Their uses differ significantly from those of quantification. Scoring is mainly used for third-party risk management, as it provides an external view of a partner’s or supplier’s resilience before signing a contract. It is also used by companies to benchmark themselves against peers or competitors, tracking progress in cybersecurity maturity.

Like quantification, scoring is also used in the insurance world. Cyber insurers often rely on scoring as a preliminary criterion for risk assessment and premium pricing. A poor score can lead to higher premiums or even denial of coverage.

Furthermore, scoring shares with quantification the advantage of establishing a common language for communicating risk. The simplicity of the score makes it easy to convey to non-technical teams, even if it lacks financial depth.

While scoring helps identify where a problem lies, CRQ is the tool that answers the question: “How much does it really cost?” Quantification can therefore be seen as the next level of scoring. As David Steng, Director of Cyber Strategy & Performance at Fresenius, explains:
“By assigning clear financial impact values to risks, rather than relying on subjective assessments (high/medium/low), cyber risk quantification eliminates ambiguity and enables more constructive conversations with stakeholders. It also enhances accountability, as people can better relate to the financial implications of cyber risk. Overall, CRQ has transformed cybersecurity from a purely technical concern into a central business and strategic risk issue, fostering stronger engagement and shared responsibility.”

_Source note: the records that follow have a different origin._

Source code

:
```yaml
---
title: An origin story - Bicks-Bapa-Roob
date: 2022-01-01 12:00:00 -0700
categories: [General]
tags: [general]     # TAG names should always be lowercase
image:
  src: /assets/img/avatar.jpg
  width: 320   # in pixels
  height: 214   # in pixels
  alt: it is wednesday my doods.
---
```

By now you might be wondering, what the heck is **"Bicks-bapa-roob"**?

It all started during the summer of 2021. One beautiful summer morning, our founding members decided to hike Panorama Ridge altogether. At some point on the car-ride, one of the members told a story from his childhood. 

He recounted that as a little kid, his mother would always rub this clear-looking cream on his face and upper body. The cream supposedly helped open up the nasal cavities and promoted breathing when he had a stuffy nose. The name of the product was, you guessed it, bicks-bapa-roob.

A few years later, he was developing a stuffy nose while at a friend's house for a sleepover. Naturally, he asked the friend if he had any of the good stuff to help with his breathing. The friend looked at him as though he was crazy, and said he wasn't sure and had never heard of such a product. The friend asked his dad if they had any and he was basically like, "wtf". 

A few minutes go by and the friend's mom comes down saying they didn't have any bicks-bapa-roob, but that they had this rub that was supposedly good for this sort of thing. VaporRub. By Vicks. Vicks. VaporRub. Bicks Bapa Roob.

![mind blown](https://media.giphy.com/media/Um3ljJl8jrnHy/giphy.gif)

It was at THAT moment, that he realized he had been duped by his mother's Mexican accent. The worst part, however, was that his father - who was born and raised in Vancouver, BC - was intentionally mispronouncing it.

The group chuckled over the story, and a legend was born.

What does the future hold for CRQ?

One thing is certain: cyber risk quantification is only just beginning. “We are clearly seeing growing adoption. My impression is that the United States leads the trend, sometimes in a more superficial way, but Europe and other regions are catching up, recognizing the need to adapt,” analyzes David Steng.

Today, CRQ is still considered a cybersecurity tool, but it could soon become essential to overall corporate management. “It must be democratized, embraced by finance and legal departments, and used by procurement teams when selecting partners and suppliers,” advises Ludovic Barbier. The same sentiment is echoed by Maxime Cartan:
“It should be integrated into corporate processes—budgeting, insurance, reporting, risk, investment decisions—with the same rigor currently applied to ESG or financial risk. That is where the future of CRQ lies: not in producing ‘the perfect number,’ but in offering a shared framework to manage cyber risk as a full-fledged business risk—measurable, comparable, and a driver of sustainable performance.”

In a world of ever-growing interconnections, CRQ’s application to third-party risks is expected to expand, as Christophe Maira predicts:
“The integration of tools for assessing third-party risks (suppliers, partners, clients) should naturally become part of CRQ. This is all the more relevant as supply chain attacks are increasing, with both direct consequences (propagation, rebound) and indirect ones (unavailability or failure of a critical external service or resource).”

CRQ capabilities are also expected to improve, delivering increasingly precise results. “As AI advances and safeguards strengthen, access to relevant data will become much more efficient, enabling less experienced professionals to quantify cyber and operational risks for their organizations,” notes Bret Laughlin. Executive committees have certainly not heard the last of CRQ.